Ran on Windows XP SP2 and MySQL 5.0.41-community-nt
[23 Nov 2007 17:41] huji huji
I repeated the same procedure on another machine, and it worked:

mysql> create table temp( rev_page int(8) unsigned, rev_timestamp varchar(14) );Query OK, 0 rows affected (0.04 sec)

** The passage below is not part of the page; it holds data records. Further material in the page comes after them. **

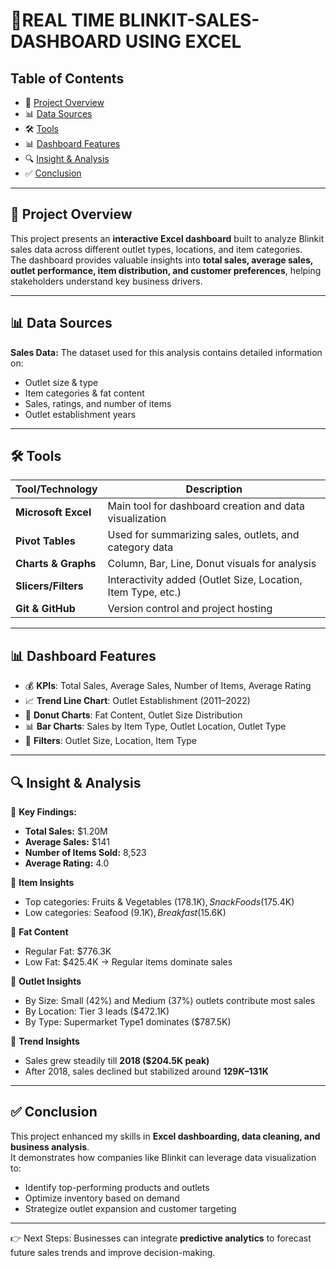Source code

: 
# 🛒REAL TIME BLINKIT-SALES-DASHBOARD USING EXCEL  

## Table of Contents  
- 📌 [Project Overview](#project-overview)  
- 📊 [Data Sources](#data-sources)  
- 🛠️ [Tools](#tools)  
- 📊 [Dashboard Features](#dashboard-features)  
- 🔍 [Insight & Analysis](#insight--analysis)  
- ✅ [Conclusion](#conclusion)  

---

## 📌 Project Overview  
This project presents an **interactive Excel dashboard** built to analyze Blinkit sales data across different outlet types, locations, and item categories.  
The dashboard provides valuable insights into **total sales, average sales, outlet performance, item distribution, and customer preferences**, helping stakeholders understand key business drivers.  

---

## 📊 Data Sources  
**Sales Data:** The dataset used for this analysis contains detailed information on:  
- Outlet size & type  
- Item categories & fat content  
- Sales, ratings, and number of items  
- Outlet establishment years  

---

## 🛠️ Tools  

| Tool/Technology     | Description                                                   |  
|---------------------|---------------------------------------------------------------|  
| **Microsoft Excel** | Main tool for dashboard creation and data visualization       |  
| **Pivot Tables**    | Used for summarizing sales, outlets, and category data        |  
| **Charts & Graphs** | Column, Bar, Line, Donut visuals for analysis                 |  
| **Slicers/Filters** | Interactivity added (Outlet Size, Location, Item Type, etc.)  |  
| **Git & GitHub**    | Version control and project hosting                           |  

---

## 📊 Dashboard Features  
- 💰 **KPIs**: Total Sales, Average Sales, Number of Items, Average Rating  
- 📈 **Trend Line Chart**: Outlet Establishment (2011–2022)  
- 🍩 **Donut Charts**: Fat Content, Outlet Size Distribution  
- 📊 **Bar Charts**: Sales by Item Type, Outlet Location, Outlet Type  
- 🧩 **Filters**: Outlet Size, Location, Item Type  

---

## 🔍 Insight & Analysis  

📌 **Key Findings:**  
- **Total Sales:** $1.20M  
- **Average Sales:** $141  
- **Number of Items Sold:** 8,523  
- **Average Rating:** 4.0  

📍 **Item Insights**  
- Top categories: Fruits & Vegetables ($178.1K), Snack Foods ($175.4K)  
- Low categories: Seafood ($9.1K), Breakfast ($15.6K)  

🥛 **Fat Content**  
- Regular Fat: $776.3K  
- Low Fat: $425.4K → Regular items dominate sales  

🏬 **Outlet Insights**  
- By Size: Small (42%) and Medium (37%) outlets contribute most sales  
- By Location: Tier 3 leads ($472.1K)  
- By Type: Supermarket Type1 dominates ($787.5K)  

📅 **Trend Insights**  
- Sales grew steadily till **2018 ($204.5K peak)**  
- After 2018, sales declined but stabilized around **$129K–$131K**  

---

## ✅ Conclusion  
This project enhanced my skills in **Excel dashboarding, data cleaning, and business analysis**.  
It demonstrates how companies like Blinkit can leverage data visualization to:  
- Identify top-performing products and outlets  
- Optimize inventory based on demand  
- Strategize outlet expansion and customer targeting  

---

👉 Next Steps: Businesses can integrate **predictive analytics** to forecast future sales trends and improve decision-making.  
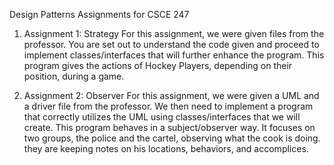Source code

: Design Patterns Assignments for CSCE 247
    
1. Assignment 1: Strategy
    For this assignment, we were given files from the professor. You are set out to understand the code given and proceed to implement classes/interfaces that will further enhance the program. This program gives the actions of Hockey Players, depending on their position, during a game.

2. Assignment 2: Observer
    For this assignment, we were given a UML and a driver file from the professor. We then need to implement a program that correctly utilizes the UML using classes/interfaces that we will create. This program behaves in a subject/observer way. It focuses on two groups, the police and the cartel, observing what the cook is doing. they are keeping notes on his locations, behaviors, and accomplices.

mysql> load data infile 'f168cd947.txt' into table temp;
Query OK, 1939 rows affected, 1938 warnings (0.09 sec)
Records: 1939  Deleted: 0  Skipped: 0  Warnings: 1938

mysql> create index temp_index on temp(rev_timestamp);
Query OK, 1939 rows affected (0.11 sec)
Records: 1939  Duplicates: 0  Warnings: 0

mysql> select rev_page as pg2, min(rev_timestamp) as m2 from temp outr
    -> where rev_timestamp > (select min(rev_timestamp) from temp where rev_page =
    -> outr.rev_page)
    -> and rev_page < 4
    -> group by pg2
    -> order by pg2 asc;
+------+----------------+
| pg2  | m2             |
+------+----------------+
|    0 | 20070430155538 | 
|    1 | 20060113175304 | 
|    2 | 20060113175851 | 
|    3 | 20060730182601 | 
+------+----------------+
4 rows in set (2.11 sec)

mysql> select version();
+------------------------------+
| version()                    |
+------------------------------+
| 5.0.38-Ubuntu_0ubuntu1.1-log | 
+------------------------------+
1 row in set (0.01 sec)

I'm not sure why it still exists on my Windows MySQL installation. Please also notice that the version of the database differs in Windows and Ubuntu installations.

Seeking your advice,

huji
[14 Dec 2007 8:14] Bugs System
Pushed into 5.0.54
[14 Dec 2007 8:17] Bugs System
Pushed into 5.1.23-rc
[14 Dec 2007 8:21] Bugs System
Pushed into 6.0.5-alpha
[14 Jan 2008 19:24] Jon Stephens
Documented in the 5.0.54, 5.1.23, and 6.0.5 changelogs as follows:

        Referencing within a subquery an alias used in the
        SELECT list of the outer query was incorrectly permitted.